I’m Blinding You With SCIENCE!

Today’s link dump is all about SCIENCE! For you fundamentalist Christian freaks out there, you might want to look away while I threaten your precariously constructed world view with facts, reason and information.

  • The well-known blog Making Light featured an “open post” last week. If you’re not familiar with the idea, the blog author merely declares a post “open” and people carry on a conversation using comments without any particular topic to direct the discussion. This format is popular on a lot of blogs with big audiences, but we could try it here sometime, too. At any rate, it’s apparently their 109th such open post, so to mark the occasion, the post includes an interesting bit about Element 109 in the Periodic Table, which is now known as Meitnerium, after the physicist Lise Meitner.
  • You might remember some brief news items last year about a team of Italian astronomers who claim to have found the impact crater left by the meteor that struck the Tunguska region of Siberia in 1908. Now they’ve published some preliminary reports of their findings and claim they may have found a piece of the actual meteor at the bottom of Lake Cheko, which is the body of water that formed in the crater. The team is going back to the region this year to conduct more investigations.
  • Remember the media hysteria a month or so ago about Bisphenol A in plastics? Well, I hope you didn’t go and throw out your Nalgene water bottles just yet. While the media and environmentalist groups latched on to this story and whipped up quite the frenzy, this article in the British political magazine Spiked deflates a lot of that hot air. Here’s a relevant pullquote:

    Both human beings and rodents metabolise orally ingested BPA in the process of digestion. In human beings, the liver combines BPA with a sugar molecule, transforming it into BPA-glucuronide, BPA’s harmless, water-soluble cousin. Studies in human volunteers show that 100 per cent of BPA ingested is excreted in the urine in about six hours. No BPA at all enters the blood.

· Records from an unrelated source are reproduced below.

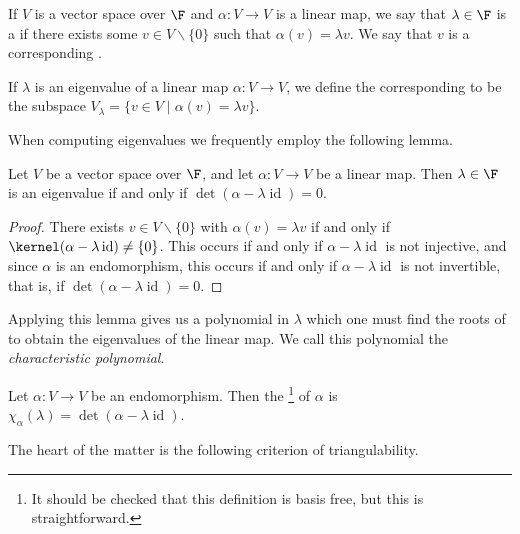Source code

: \documentclass[a4paper]{scrartcl}
\begin{document}
\begin{definition}
    If $V $ is a vector space over $\F$ and $\alpha: V \rightarrow V$ is a linear map, we say that $\lambda \in \F$ is a  if there exists some $v \in V \backslash\{0\}$ such that $\alpha(v) = \lambda v$. We say that $v$ is a corresponding .
\end{definition}

\begin{definition}[Eigenspace]
    If $\lambda$ is an eigenvalue of a linear map $\alpha: V \rightarrow V$, we define the corresponding  to be the subspace $V_\lambda = \{v \in V \mid \alpha(v) = \lambda v\}$.
\end{definition}

When computing eigenvalues we frequently employ the following lemma.

\begin{lemma}
    Let $V$ be a vector space over $\F$, and
    let $\alpha: V \rightarrow V$ be a linear map. Then $\lambda \in \F$ is an eigenvalue if and only if $\det(\alpha - \lambda \operatorname{id}) = 0$.
\end{lemma}
\begin{proof}
    There exists $v \in V \backslash\{0\}$ with $\alpha(v) = \lambda v$ if and only if $\kernel (\alpha - \lambda \operatorname{id}) \neq \{0\}$. This occurs if and only if $\alpha - \lambda \operatorname{id}$ is not injective, and since $\alpha$ is an endomorphism, this occurs if and only if $\alpha - \lambda \operatorname{id}$ is not invertible, that is, if $\det(\alpha - \lambda \operatorname{id}) = 0$.
\end{proof}

Applying this lemma gives us a polynomial in $\lambda$ which one must find the roots of to obtain the eigenvalues of the linear map. We call this polynomial the \emph{characteristic polynomial}.

\begin{definition}
    Let $\alpha: V \rightarrow V$ be an endomorphism. Then the \footnote{It should be checked that this definition is basis free, but this is straightforward.} of $\alpha$ is $\chi_{\alpha}(\lambda) = \det(\alpha - \lambda \operatorname{id})$.
\end{definition}

The heart of the matter is the following criterion of triangulability.
\end{document}
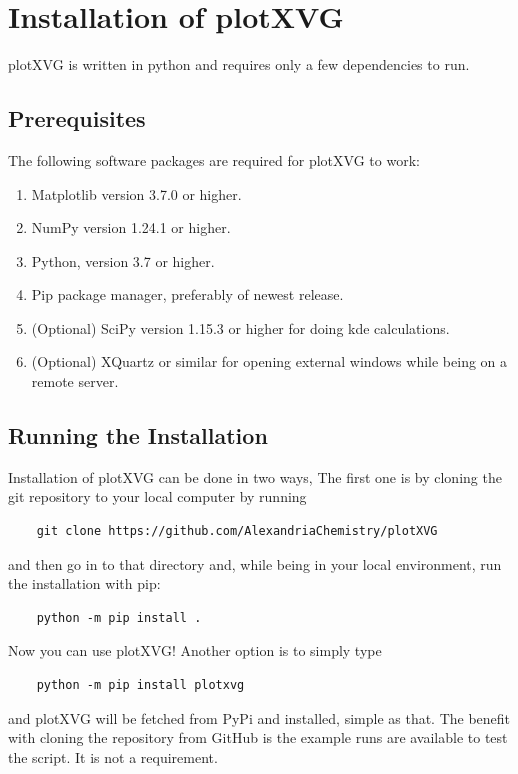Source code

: \clearpage
\section{Installation of plotXVG}
plotXVG is written in python and requires only a few dependencies to run. 

\subsection{Prerequisites}
The following software packages are required for plotXVG to work:
\begin{enumerate}
    \item Matplotlib version 3.7.0 or higher.
    \item NumPy version 1.24.1 or higher.
    \item Python, version 3.7 or higher.
    \item Pip package manager, preferably of newest release.
    \item (Optional) SciPy version 1.15.3 or higher for doing kde calculations.
    \item (Optional) XQuartz or similar for opening external windows while being on a remote server.
\end{enumerate}

\subsection{Running the Installation}
Installation of plotXVG can be done in two ways, The first one is by cloning the git repository to your local computer by running
\begin{verbatim}
    git clone https://github.com/AlexandriaChemistry/plotXVG
\end{verbatim}
and then go in to that directory and, while being in your local environment, run the installation with pip:
\begin{verbatim}
    python -m pip install .
\end{verbatim}
Now you can use plotXVG! Another option is to simply type
\begin{verbatim}
    python -m pip install plotxvg
\end{verbatim}
and plotXVG will be fetched from PyPi and installed, simple as that. The benefit with cloning the repository from GitHub is the example runs are available to test the script. It is not a requirement.
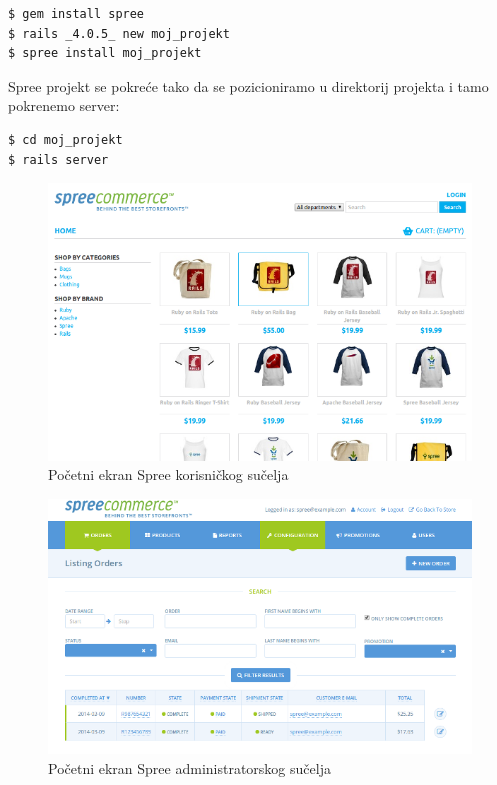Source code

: \begin{lstlisting}[language=bash]
$ gem install spree
$ rails _4.0.5_ new moj_projekt
$ spree install moj_projekt
\end{lstlisting}

Spree projekt se pokreće tako da se pozicioniramo u direktorij projekta i tamo pokrenemo server:
\begin{lstlisting}[language=bash]
$ cd moj_projekt
$ rails server
\end{lstlisting}

\begin{figure}[H]
    \centering
    \includegraphics[scale=0.66]{pictures/spree-small}
    \caption{Početni ekran Spree korisničkog sučelja}
    \label{pic:spree}
\end{figure}

\begin{figure}[H]
    \centering
    \includegraphics[scale=0.66]{pictures/spree-admin-small}
    \caption{Početni ekran Spree administratorskog sučelja}
    \label{pic:spreeAdmin}
\end{figure}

    In rodents, BPA is metabolised somewhat differently. It passes from the gut to the liver, then back to the gut again in a process known as enterohepatic recirculation. In the course of this process, some of the BPA is absorbed into the bloodstream, where it appears to have ‘estrogenic or toxic potential’.

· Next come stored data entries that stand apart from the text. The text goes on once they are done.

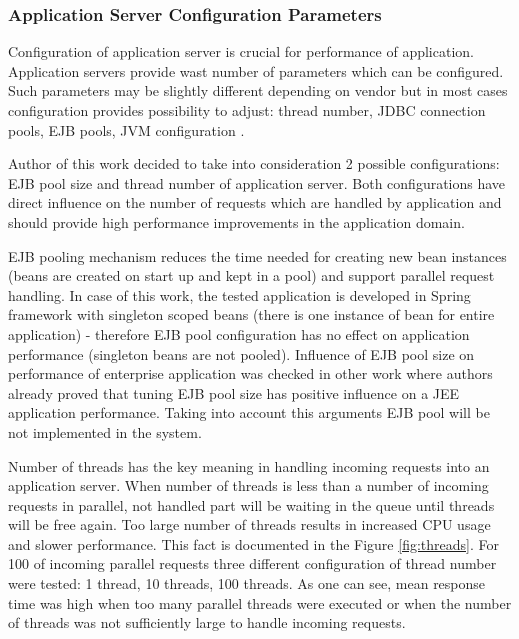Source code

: \documentclass[12pt,a4paper]{article}
\begin{document}
\subsubsection{Application Server Configuration Parameters}

Configuration of application server is crucial for performance of application. Application servers provide wast number of parameters which can be configured. Such parameters may be slightly different depending on vendor but in most cases configuration provides possibility to adjust: thread number, JDBC connection pools, EJB pools, JVM configuration \cite{glassfishdoc}. 

Author of this work decided to take into consideration 2 possible configurations: EJB pool size and thread number of application server. Both configurations have direct influence on the number of requests which are handled by application and should provide high performance improvements in the application domain. 

EJB pooling mechanism reduces the time needed for creating new bean instances (beans are created on start up and kept in a pool) and support parallel request handling. In case of this work, the tested application is developed in Spring framework with singleton scoped beans (there is one instance of bean for entire application) - therefore EJB pool configuration has no effect on application performance (singleton beans are not pooled). Influence of EJB pool size on performance of enterprise application was checked in other work \cite{autotuning} where authors already proved that tuning EJB pool size has positive influence on a JEE application performance. Taking into account this arguments EJB pool will be not implemented in the system. 

Number of threads has the key meaning in handling incoming requests into an application server. When number of threads is less than a number of incoming requests in parallel, not handled part will be waiting in the queue until threads will be free again. Too large number of threads results in increased CPU usage and slower performance. This fact is documented in the Figure \ref{fig:threads}. For 100 of incoming parallel requests three different configuration of thread number were tested: 1 thread, 10 threads, 100 threads. As one can see, mean response time was high when too many parallel threads were executed or when the number of threads was not sufficiently large to handle incoming requests.    
\end{document}
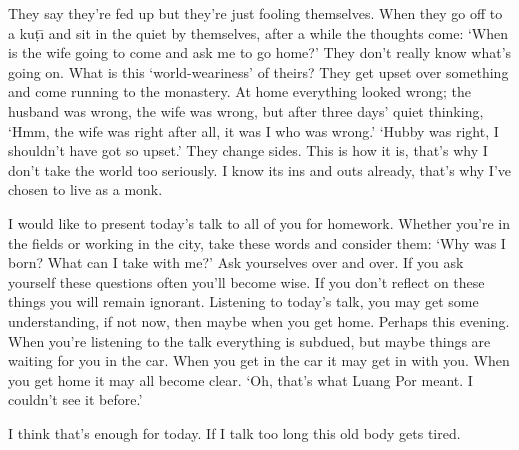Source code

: They say they're fed up but they're just fooling themselves. When they go off to a ku\d{t}\={\i} and sit in the quiet by themselves, after a while the thoughts come: `When is the wife going to come and ask me to go home?' They don't really know what's going on. What is this `world-weariness' of theirs? They get upset over something and come running to the monastery. At home everything looked wrong; the husband was wrong, the wife was wrong, but after three days' quiet thinking, `Hmm, the wife was right after all, it was I who was wrong.' `Hubby was right, I shouldn't have got so upset.' They change sides. This is how it is, that's why I don't take the world too seriously. I know its ins and outs already, that's why I've chosen to live as a monk.

I would like to present today's talk to all of you for homework. Whether you're in the fields or working in the city, take these words and consider them: `Why was I born? What can I take with me?' Ask yourselves over and over. If you ask yourself these questions often you'll become wise. If you don't reflect on these things you will remain ignorant. Listening to today's talk, you may get some understanding, if not now, then maybe when you get home. Perhaps this evening. When you're listening to the talk everything is subdued, but maybe things are waiting for you in the car. When you get in the car it may get in with you. When you get home it may all become clear. `Oh, that's what Luang Por meant. I couldn't see it before.'

I think that's enough for today. If I talk too long this old body gets tired.

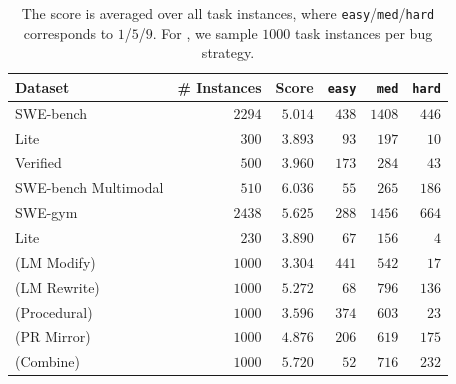 \begin{table}[b]
    \centering
    \begin{tabular}{l|rrrrr}
    \toprule
        Dataset & \# Instances & Score & \texttt{easy} & \texttt{med} & \texttt{hard} \\
    \midrule
        SWE-bench            & $2294$ & $5.014$ & $438$ & $1408$ & $446$ \\
        \quad Lite           & $300$  & $3.893$ & $93$  & $197$  & $10$ \\
        \quad Verified       & $500$  & $3.960$ & $173$ & $284$  & $43$ \\
        SWE-bench Multimodal & $510$  & $6.036$ & $55$  & $265$  & $186$ \\
        SWE-gym              & $2438$ & $5.625$ & $288$ & $1456$ & $664$ \\
        \quad Lite           & $230$  & $3.890$ & $67$  & $156$  & $4$   \\
    \midrule
        \bugs{} (LM Modify)  & $1000$ & $3.304$ & $441$ & $542$ & $17$ \\
        \bugs{} (LM Rewrite) & $1000$ & $5.272$ & $68$  & $796$ & $136$ \\
        \bugs{} (Procedural) & $1000$ & $3.596$ & $374$ & $603$ & $23$ \\
        \bugs{} (PR Mirror)  & $1000$ & $4.876$ & $206$ & $619$ & $175$ \\
        \bugs{} (Combine)    & $1000$ & $5.720$ & $52$  & $716$ & $232$ \\
    \bottomrule
    \end{tabular}
    \caption{
    The score is averaged over all task instances, where \texttt{easy}/\texttt{med}/\texttt{hard} corresponds to $1$/$5$/$9$.
    For \bugs{}, we sample $1000$ task instances per bug strategy.
    }
    \label{tab:difficulty_scores}
\end{table}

    The Canadian study that started all the concern itself concludes that there is only “minimal concern that exposure to bisphenol A in utero causes effects on the prostate or accelerates puberty and negligible concern that it produces birth defects and malformations.” I don’t know about you, but to me the word “negligible” means “insignificant enough to be ignored” not “Aaaaiiiiiiiiieeeeee!!!! Panic!!! Save my baby from evil!!!!”

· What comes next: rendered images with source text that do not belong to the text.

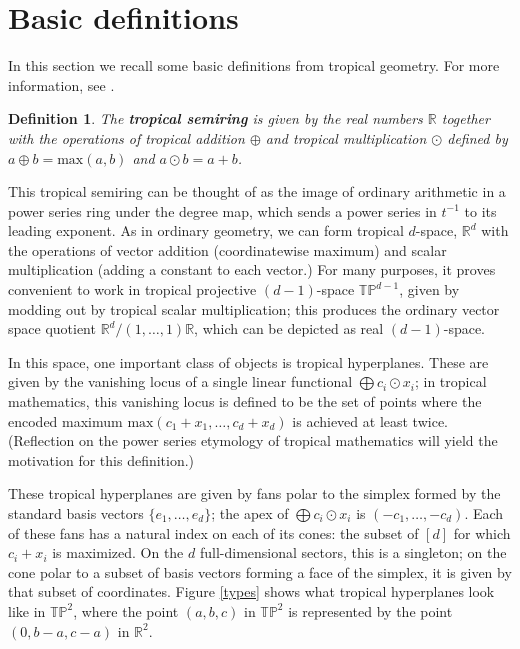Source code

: \documentclass[11pt]{amsart}
\newtheorem{defn}[thm]{Definition}
\newcommand{\RR}{\mathbb{R}}
\newcommand{\TP}{\mathbb{TP}}
\begin{document}


\section{Basic definitions}\label{sec:defs}
In this section we recall some basic definitions from tropical geometry. For more
information, see \cite{DS, SS}.

\begin{defn}
The \textbf{tropical semiring} is given by the real numbers $\RR$ together with the 
operations of tropical addition $\oplus$ and tropical multiplication $\odot$ 
defined by $a\oplus b = \text{max}(a, b)$ and $a\odot b = a + b$.
\end{defn}

This tropical semiring can be 
thought of as the image of ordinary arithmetic in a power series ring under the 
degree map, which sends a power series in $t^{-1}$ to its leading exponent. 
As in ordinary geometry, 
we can form tropical $d$-space, $\RR^d$ with the operations of vector addition 
(coordinatewise maximum) and scalar multiplication (adding a constant to each 
vector.) For many purposes, it proves convenient to work in tropical projective 
$(d-1)$-space $\TP^{d-1}$, given by modding out by tropical scalar multiplication; 
this produces the ordinary vector space quotient $\RR^d / (1, \ldots, 1)\RR$, which 
can be depicted as real $(d-1)$-space.

In this space, one important class of objects is tropical hyperplanes. These are
given by the vanishing locus of a single linear functional $\bigoplus c_i\odot 
x_i$; in tropical mathematics, this vanishing locus is defined to be the set of 
points where the encoded maximum $\text{max}(c_1+x_1,\ldots, c_d+x_d)$ is 
achieved at least twice. (Reflection on the power series etymology of tropical 
mathematics will yield the motivation for this definition.)

These tropical hyperplanes are given by fans polar to the simplex formed by the 
standard basis vectors $\{e_1, \ldots, e_d\}$; the apex of $\bigoplus c_i \odot 
x_i$ is $(-c_1, \ldots, -c_d)$. Each of these fans has a natural index on 
each of its cones: the subset of $[d]$ for which $c_i + x_i$ is maximized. On the 
$d$ full-dimensional sectors, this is a singleton; on the cone polar to a subset of 
basis vectors forming a face of the simplex, it is given by that subset of 
coordinates. Figure \ref{types} shows what tropical hyperplanes look
like in $\TP^2$, where the point $(a,b,c)$ in $\TP^2$ is represented by the 
point $(0,b-a,c-a)$ in $\RR^2$.
\end{document}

  • Scientists at an archaeological dig site in Denmark say that they have been able to retrieve some authentic DNA samples from the skeletons of the Viking people who lived there more than 1000 years ago. Apparently it is difficult to obtain uncorrupted DNA samples from human remains, but the scientists used protective suits and strictly-controlled procedures on-site to obtain the samples, then used “clean-room” type laboratory setups for their analysis. Recent scholarship into the lives of the Vikings have offered a completely different perspective from the tradition portrayal of them as savage raiders; the findings of these scientists will also help establish genetic markers to trace the spread of the Vikings into the populations of other parts of Europe.
  • In its latest issue, Discover Magazine informs us that “everything we know about water conservation is wrong”. Just as people are beginning to grasp the concept of measuring their so-called “carbon footprint” based on their daily use of things that rely on burning petroleum fuel, we should start coming to terms with our “virtual water footprint” to understand how much water is really being used to maintain our modern lifestyle. For example, it takes 155 gallons of water to produce 1 pound of wheat, and 33 gallons of water for a single 8-ounce cup of coffee. So, our enormous waste of food is an even greater waste of water. It may make you feel morally superior to take a shorter shower, the article says, but you are helping to conserve far more water by not wasting food than you are by taking a quick shower.